BEGIN Data extracts

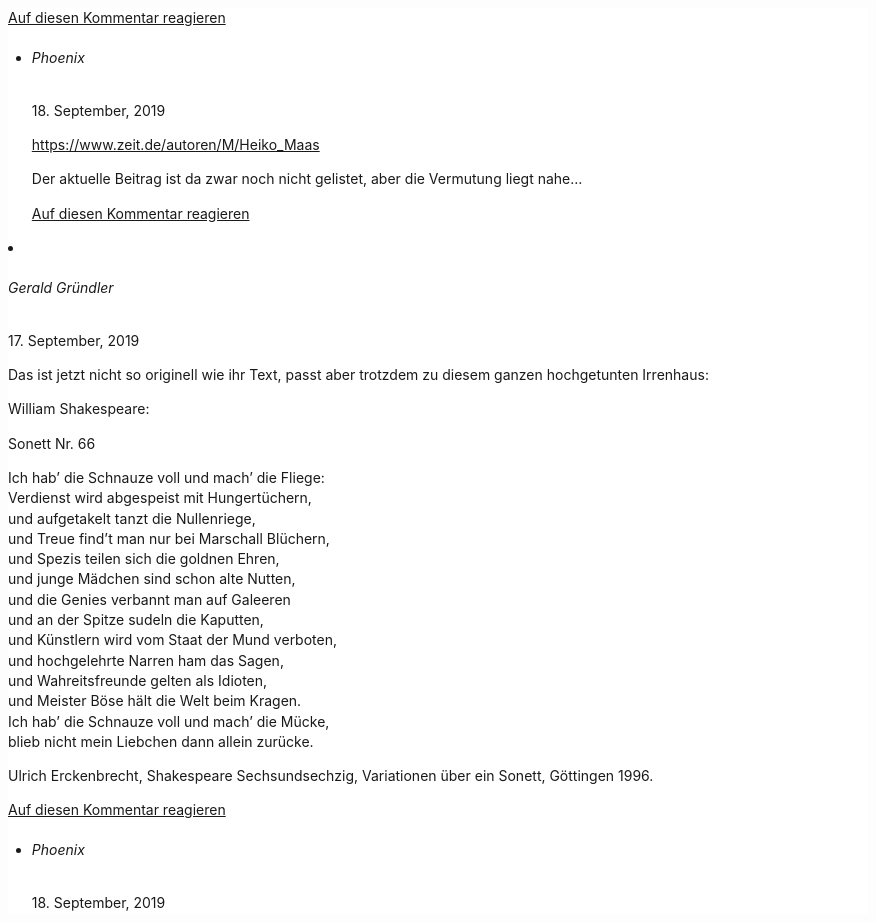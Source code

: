 <a rel="nofollow" class="comment-reply-link" href="#comment-15102" data-commentid="15102" data-postid="9721" data-belowelement="comment-15102" data-respondelement="respond" data-replyto="Antworte auf kannjanixwerden" aria-label="Antworte auf kannjanixwerden">Auf diesen Kommentar reagieren</a> 


<ul class="children">
<li class="comment odd alt depth-2 clearfix" id="li-comment-15185">
<h6 class="author">Phoenix</h6> <span class="date">18. September, 2019</span>



<a href="https://www.zeit.de/autoren/M/Heiko_Maas" rel="nofollow ugc">https://www.zeit.de/autoren/M/Heiko_Maas</a>

Der aktuelle Beitrag ist da zwar noch nicht gelistet, aber die Vermutung liegt nahe&#8230;

<a rel="nofollow" class="comment-reply-link" href="#comment-15185" data-commentid="15185" data-postid="9721" data-belowelement="comment-15185" data-respondelement="respond" data-replyto="Antworte auf Phoenix" aria-label="Antworte auf Phoenix">Auf diesen Kommentar reagieren</a> 


</li>
</ul>
</li>
<li class="comment even thread-even depth-1 clearfix" id="li-comment-15126">
<h6 class="author">Gerald Gründler</h6> <span class="date">17. September, 2019</span>



Das ist jetzt nicht so originell wie ihr Text, passt aber trotzdem zu diesem ganzen hochgetunten Irrenhaus:

William Shakespeare: 

Sonett Nr. 66

Ich hab’ die Schnauze voll und mach’ die Fliege:<br>
Verdienst wird abgespeist mit Hungertüchern,<br>
und aufgetakelt tanzt die Nullenriege,<br>
und Treue find’t man nur bei Marschall Blüchern,<br>
und Spezis teilen sich die goldnen Ehren,<br>
und junge Mädchen sind schon alte Nutten,<br>
und die Genies verbannt man auf Galeeren<br>
und an der Spitze sudeln die Kaputten,<br>
und Künstlern wird vom Staat der Mund verboten,<br>
und hochgelehrte Narren ham das Sagen,<br>
und Wahreitsfreunde gelten als Idioten,<br>
und Meister Böse hält die Welt beim Kragen.<br>
Ich hab’ die Schnauze voll und mach’ die Mücke,<br>
blieb nicht mein Liebchen dann allein zurücke. 

Ulrich Erckenbrecht, Shakespeare Sechsundsechzig, Variationen über ein Sonett, Göttingen 1996.

<a rel="nofollow" class="comment-reply-link" href="#comment-15126" data-commentid="15126" data-postid="9721" data-belowelement="comment-15126" data-respondelement="respond" data-replyto="Antworte auf Gerald Gründler" aria-label="Antworte auf Gerald Gründler">Auf diesen Kommentar reagieren</a> 


<ul class="children">
<li class="comment odd alt depth-2 clearfix" id="li-comment-15190">
<h6 class="author">Phoenix</h6> <span class="date">18. September, 2019</span>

END Data extracts

*Instructions to follow*. Give the number of lines in the records above in which the word "clearfix" appears. Include no other text.

*Worked solution*. 3